Structural and mechanical properties of individual human telomeric G-quadruplexes in molecularly crowded solutions

Recent experiments provided controversial observations that either parallel or non-parallel G-quadruplex exists in molecularly crowded buffers that mimic cellular environment. Here, we used laser tweezers to mechanically unfold structures in a human telomeric DNA fragment, 5-(TTAGGG)4TTA, along three different trajectories. After the end-to-end distance of each unfolding geometry was measured, it was compared with PDB structures to identify the best-matching G-quadruplex conformation. This method is well-suited to identify biomolecular structures in complex settings not amenable to conventional approaches, such as in a solution with mixed species or at physiologically significant concentrations. With this approach, we found that parallel G-quadruplex coexists with non-parallel species (1:1 ratio) in crowded buffers with dehydrating cosolutes [40% w/v dimethyl sulfoxide (DMSO) or acetonitrile (ACN)]. In crowded solutions with steric cosolutes [40% w/v bovine serum albumin (BSA)], the parallel G-quadruplex constitutes only 10% of the population. This difference unequivocally supports the notion that dehydration promotes the formation of parallel G-quadruplexes. Compared with DNA hairpins that have decreased unfolding forces in crowded (9 pN) versus diluted (15 pN) buffers, those of G-quadruplexes remain the same (20 pN).
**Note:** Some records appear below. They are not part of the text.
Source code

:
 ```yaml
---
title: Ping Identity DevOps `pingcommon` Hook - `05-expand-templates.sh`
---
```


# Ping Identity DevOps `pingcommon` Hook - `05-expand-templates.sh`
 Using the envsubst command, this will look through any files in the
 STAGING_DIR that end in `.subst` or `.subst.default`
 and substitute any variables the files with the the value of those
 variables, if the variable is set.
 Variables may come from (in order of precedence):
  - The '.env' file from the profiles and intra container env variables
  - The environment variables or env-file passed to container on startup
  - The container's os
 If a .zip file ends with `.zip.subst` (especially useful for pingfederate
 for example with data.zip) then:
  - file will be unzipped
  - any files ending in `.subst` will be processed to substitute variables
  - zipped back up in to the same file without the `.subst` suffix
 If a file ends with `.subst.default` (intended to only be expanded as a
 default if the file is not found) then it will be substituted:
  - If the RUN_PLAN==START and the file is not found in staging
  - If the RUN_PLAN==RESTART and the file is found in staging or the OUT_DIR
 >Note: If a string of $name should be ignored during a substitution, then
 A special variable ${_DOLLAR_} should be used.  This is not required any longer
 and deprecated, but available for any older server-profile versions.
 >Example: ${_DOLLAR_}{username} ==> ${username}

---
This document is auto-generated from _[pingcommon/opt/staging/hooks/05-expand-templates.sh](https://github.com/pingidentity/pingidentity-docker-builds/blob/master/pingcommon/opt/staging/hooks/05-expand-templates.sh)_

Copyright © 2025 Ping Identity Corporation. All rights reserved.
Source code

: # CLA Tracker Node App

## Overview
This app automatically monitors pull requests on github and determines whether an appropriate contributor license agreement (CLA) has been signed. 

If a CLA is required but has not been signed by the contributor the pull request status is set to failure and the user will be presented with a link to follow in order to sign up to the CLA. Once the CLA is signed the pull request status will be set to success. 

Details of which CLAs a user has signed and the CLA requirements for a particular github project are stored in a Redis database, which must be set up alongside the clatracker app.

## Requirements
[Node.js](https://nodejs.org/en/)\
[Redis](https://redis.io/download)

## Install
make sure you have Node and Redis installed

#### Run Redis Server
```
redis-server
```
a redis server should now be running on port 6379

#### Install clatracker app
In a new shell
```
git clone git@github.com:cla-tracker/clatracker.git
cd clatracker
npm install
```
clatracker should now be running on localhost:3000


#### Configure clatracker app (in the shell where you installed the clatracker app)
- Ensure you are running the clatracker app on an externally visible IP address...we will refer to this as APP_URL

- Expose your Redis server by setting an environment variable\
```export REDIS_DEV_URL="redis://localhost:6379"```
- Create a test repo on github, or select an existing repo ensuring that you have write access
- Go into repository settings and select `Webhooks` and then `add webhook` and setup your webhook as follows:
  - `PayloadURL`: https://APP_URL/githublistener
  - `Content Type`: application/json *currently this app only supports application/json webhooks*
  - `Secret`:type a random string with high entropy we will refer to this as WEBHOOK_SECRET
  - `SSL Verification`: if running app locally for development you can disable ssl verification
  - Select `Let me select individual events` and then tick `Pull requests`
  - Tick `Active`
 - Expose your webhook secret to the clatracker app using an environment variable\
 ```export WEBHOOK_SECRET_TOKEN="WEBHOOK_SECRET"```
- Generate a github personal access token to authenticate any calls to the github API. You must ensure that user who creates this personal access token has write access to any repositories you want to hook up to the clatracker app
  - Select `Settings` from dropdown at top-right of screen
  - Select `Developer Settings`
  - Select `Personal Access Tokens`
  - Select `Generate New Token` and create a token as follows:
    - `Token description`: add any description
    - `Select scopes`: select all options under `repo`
Such a result implies that in a cellular environment, DNA G-quadruplexes, instead of hairpins, can stop DNA/RNA polymerases with stall forces often <20 pN.

Long-loop G-quadruplexes are misfolded population minorities with fast transition kinetics in human telomeric sequences.

Single-stranded guanine (G)-rich sequences at the 3 end of human telomeres provide ample opportunities for physiologically relevant structures, such as G-quadruplexes, to form and interconvert. Population equilibrium in this long sequence is expected to be intricate and beyond the resolution of ensemble-average techniques, such as circular dichroism, NMR, or X-ray crystallography. By combining a force-jump method at the single-molecular level and a statistical population deconvolution at the sub-nanometer resolution, we reveal a complex population network with unprecedented transition dynamics in human telomeric sequences that contain four to eight TTAGGG repeats. Our kinetic data firmly establish that G-triplexes are intermediates to G-quadruplexes while long-loop G-quadruplexes are misfolded population minorities whose formation and disassembly are faster than G-triplexes or regular G-quadruplexes. The existence of misfolded DNA supports the emerging view that structural and kinetic complexities of DNA can rival those of RNA or proteins. While G-quadruplexes are the most prevalent species in all the sequences studied, the abundance of a misfolded G-quadruplex in a particular telomeric sequence decreases with an increase in the loop length or the number of long-loops in the structure. These population patterns support the prediction that in the full-length 3 overhang of human telomeres, G-quadruplexes with shortest TTA loops would be the most dominant species, which justifies the modeling role of regular G-quadruplexes in the investigation of telomeric structures.